A machine apprentice of the old masters?
In this short note, we will explore published research in the field of computer vision in code using PyTorch: image style transfer using convolutional neural networks. If you’re inclined, follow along with images of your choice; the source image should be by an artist and the target image a natural picture.
According to the authors of the linked paper the problem of transferring style from one image to another can be considered one of texture transfer. To me, as one who doesn’t make visual art but appreciates it, this is intuitive as paint layering is one of many processes that artists are consciously careful about in creating their paintings. Prior to this novel use of deep convolutional neural networks (DCNN) to extract semantic image content from the target image and inform a texture transfer procedure from the source image to render the target in the style of the source, the authors point to a fundamental limitation that spanned all algorithms utilized which is that they used only low level image features of the target image to inform the texture transfer. The math driving content and style representation, and style transfer is covered in some depth in the paper.
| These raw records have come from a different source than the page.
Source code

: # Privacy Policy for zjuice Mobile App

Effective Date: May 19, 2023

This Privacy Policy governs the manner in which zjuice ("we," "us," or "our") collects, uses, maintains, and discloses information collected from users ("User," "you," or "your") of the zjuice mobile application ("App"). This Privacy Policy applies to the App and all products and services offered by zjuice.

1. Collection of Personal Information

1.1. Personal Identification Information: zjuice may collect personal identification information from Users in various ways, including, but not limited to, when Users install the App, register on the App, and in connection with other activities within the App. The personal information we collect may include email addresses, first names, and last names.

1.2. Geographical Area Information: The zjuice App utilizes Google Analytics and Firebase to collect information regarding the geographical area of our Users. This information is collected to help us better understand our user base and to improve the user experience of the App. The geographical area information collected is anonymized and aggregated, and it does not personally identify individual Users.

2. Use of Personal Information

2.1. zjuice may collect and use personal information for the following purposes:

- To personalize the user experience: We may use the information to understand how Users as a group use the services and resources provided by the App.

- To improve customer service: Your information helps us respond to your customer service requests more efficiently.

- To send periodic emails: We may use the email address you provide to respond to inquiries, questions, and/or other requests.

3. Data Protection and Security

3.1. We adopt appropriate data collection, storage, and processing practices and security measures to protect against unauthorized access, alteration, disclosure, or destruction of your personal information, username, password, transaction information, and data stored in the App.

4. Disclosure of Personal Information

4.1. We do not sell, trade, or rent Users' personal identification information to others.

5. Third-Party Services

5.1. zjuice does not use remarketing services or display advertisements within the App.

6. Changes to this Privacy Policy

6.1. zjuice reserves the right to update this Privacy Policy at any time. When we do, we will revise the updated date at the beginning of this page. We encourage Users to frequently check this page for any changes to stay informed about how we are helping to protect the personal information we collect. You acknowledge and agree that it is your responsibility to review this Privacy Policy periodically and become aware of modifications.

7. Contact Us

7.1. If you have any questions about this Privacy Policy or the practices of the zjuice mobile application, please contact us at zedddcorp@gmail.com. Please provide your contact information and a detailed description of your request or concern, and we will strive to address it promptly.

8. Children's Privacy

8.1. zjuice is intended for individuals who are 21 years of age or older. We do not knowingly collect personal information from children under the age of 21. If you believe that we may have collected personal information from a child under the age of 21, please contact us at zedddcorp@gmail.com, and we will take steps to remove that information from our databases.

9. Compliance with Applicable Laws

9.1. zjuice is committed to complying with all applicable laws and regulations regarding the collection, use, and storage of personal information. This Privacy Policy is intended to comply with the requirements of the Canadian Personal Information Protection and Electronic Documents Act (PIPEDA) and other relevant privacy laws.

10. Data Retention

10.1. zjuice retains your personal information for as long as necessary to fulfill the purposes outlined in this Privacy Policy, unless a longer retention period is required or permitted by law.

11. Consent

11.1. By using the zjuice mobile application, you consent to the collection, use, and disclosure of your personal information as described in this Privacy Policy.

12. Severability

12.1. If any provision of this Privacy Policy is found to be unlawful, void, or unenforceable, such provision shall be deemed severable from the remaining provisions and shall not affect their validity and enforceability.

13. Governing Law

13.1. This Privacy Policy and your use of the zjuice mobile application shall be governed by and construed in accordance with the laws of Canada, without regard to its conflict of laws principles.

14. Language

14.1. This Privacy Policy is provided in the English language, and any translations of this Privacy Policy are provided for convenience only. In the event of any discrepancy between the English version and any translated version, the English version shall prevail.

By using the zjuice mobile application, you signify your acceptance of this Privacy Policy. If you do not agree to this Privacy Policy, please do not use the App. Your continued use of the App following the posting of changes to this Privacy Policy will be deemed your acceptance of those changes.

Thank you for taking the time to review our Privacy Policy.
For the purposes of this note, we will proceed with implementing the principles behind the DCNN style transfer concept:
- Take objects/context from one image
- Take style/texture from a second image
- Generate a final image which is a synthesis of the two
High level image content and style extraction is done from both the input images; content from target image and style from source image. The generic feature representation learned by high performing Convolutional Neural Networks (CNN) can be used to independently process these.
For example, in the 19 layer deep VGG19 which we will be using here, an input image is represented as a set of filtered images at each processing stage of the CNN wherein the size of the filtered image is reduced by some downsampling mechanism like max-pooling leading to a decrease in the total number of units per layer of the network. Content reconstruction from lower layers is almost perfect whereas in higher layers detailed pixel information is lost while the high level content of the image is preserved. On top of the original CNN activations a feature space that captures the texture information is used. The style representation computes correlations between the different features in different layers of the CNN, and the style of an input image is reconstructed from a style representation built on different subsets of CNN layers. The layers being discussed here are those represented by conv1_1, conv2_1, conv3_1 et cetera.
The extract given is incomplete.